Come sarà l’azienda del futuro?

La ricerca condotta da Asterys in collaborazione con ResearchNow, effettuata tramite la raccolta di numerose testimonianze tra dipendenti e top manager, ha permesso di individuare i tratti dell’azienda del futuro.

L’ideale di Future Company è una realtà dalla burocrazia ridotta, dai processi e procedure dinamiche, che sa tirare fuori il meglio dai proprio dipendenti.

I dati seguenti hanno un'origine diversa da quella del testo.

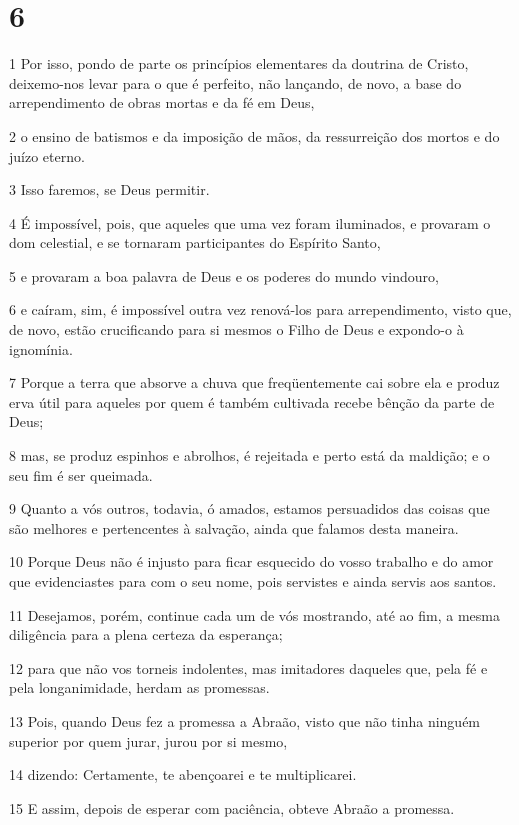 \chapter{6}

\par 1 Por isso, pondo de parte os princípios elementares da doutrina de Cristo, deixemo-nos levar para o que é perfeito, não lançando, de novo, a base do arrependimento de obras mortas e da fé em Deus,
\par 2 o ensino de batismos e da imposição de mãos, da ressurreição dos mortos e do juízo eterno.
\par 3 Isso faremos, se Deus permitir.
\par 4 É impossível, pois, que aqueles que uma vez foram iluminados, e provaram o dom celestial, e se tornaram participantes do Espírito Santo,
\par 5 e provaram a boa palavra de Deus e os poderes do mundo vindouro,
\par 6 e caíram, sim, é impossível outra vez renová-los para arrependimento, visto que, de novo, estão crucificando para si mesmos o Filho de Deus e expondo-o à ignomínia.
\par 7 Porque a terra que absorve a chuva que freqüentemente cai sobre ela e produz erva útil para aqueles por quem é também cultivada recebe bênção da parte de Deus;
\par 8 mas, se produz espinhos e abrolhos, é rejeitada e perto está da maldição; e o seu fim é ser queimada.
\par 9 Quanto a vós outros, todavia, ó amados, estamos persuadidos das coisas que são melhores e pertencentes à salvação, ainda que falamos desta maneira.
\par 10 Porque Deus não é injusto para ficar esquecido do vosso trabalho e do amor que evidenciastes para com o seu nome, pois servistes e ainda servis aos santos.
\par 11 Desejamos, porém, continue cada um de vós mostrando, até ao fim, a mesma diligência para a plena certeza da esperança;
\par 12 para que não vos torneis indolentes, mas imitadores daqueles que, pela fé e pela longanimidade, herdam as promessas.
\par 13 Pois, quando Deus fez a promessa a Abraão, visto que não tinha ninguém superior por quem jurar, jurou por si mesmo,
\par 14 dizendo: Certamente, te abençoarei e te multiplicarei.
\par 15 E assim, depois de esperar com paciência, obteve Abraão a promessa.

Le caratteristiche dell'azienda del domani

Le parole chiave che vanno a descrivere l’azienda di domani sono:

  • Collaborazione: il fatto di collaborare, cioè di partecipare insieme con altri a un lavoro, a una produzione. Non si intende la collaborazione da parte di un team di persone impegnate nella stessa area aziendale, ma la cooperazione tra le diverse aree aziendali in modo coinvolgere l’azienda nel suo insieme verso un obiettivo comune.
  • Decentramento dell’asse decisionale: perché non lasciare gestire le difficoltà alle risorse più vicine al problema? Questo è il secondo tratto sorto dalla ricerca, un punto innovativo che fa emergere la necessità di aumentare l’autonomia decisionale dei dipendenti direttamente coinvolti nel caso. Nell’azienda del futuro, quindi, verrebbe superato il sistema piramidale a favore di un ambiente lavorativo agile e flessibile.
  • Condivisione delle informazioni: rendere le informazioni più condivisibili tra le risorse, diminuire gli ostacoli procedurali che rendono difficile l’accesso ai dati in modo da velocizzare i tempi operativi; questo è un altro aspetto che emerge dall’indagine. L’accesso alle informazioni e la loro condivisione sono obiettivi facilmente raggiungibili attraverso l’unione tra software dedicati come il CRM e un corretto modo di operare all’interno dell’organizzazione.
  • Semplificazione dei processi: secondo l’indagine, l’azienda del futuro sarà snella e dinamica grazie alla semplificazione dei processi. Il modello snello sarà un Must Have per le aziende del domani. Raggiungere questo obiettivo è possibile attraverso la mappatura e l’analisi dei processi aziendali che permette di comprendere dove si nascondono le attività ridondanti e i conseguenti sprechi. Semplificare si traduce in costi inferiori.
  • Direzione Stakeholder: Il focus aziendale non sarà più diretto ai soli clienti ma a tutti i soggetti che prendono parte in azienda; siano essi fornitori, azionisti o dipendenti. Un’attenzione estesa a 360° verso tutti gli stakeholders consentirebbe una visione allargata che evidenzia i punti di forza su cui puntare e quelli di debolezza su cui intervenire.
  • Valutazione continua: feedback continuo della performance. La ricerca mette in evidenza il desiderio da parte dei dipendenti di veder valutata la propria prestazione costantemente e non a cadenza annuale. Questa metodologia di misurazione permetterebbe di ricevere un feedback immediato che funge da stimolo verso il miglioramento continuo.

Grazie a questa ricerca le linee guida sono emerse, non rimane che cavalcare l’onda verso il progresso.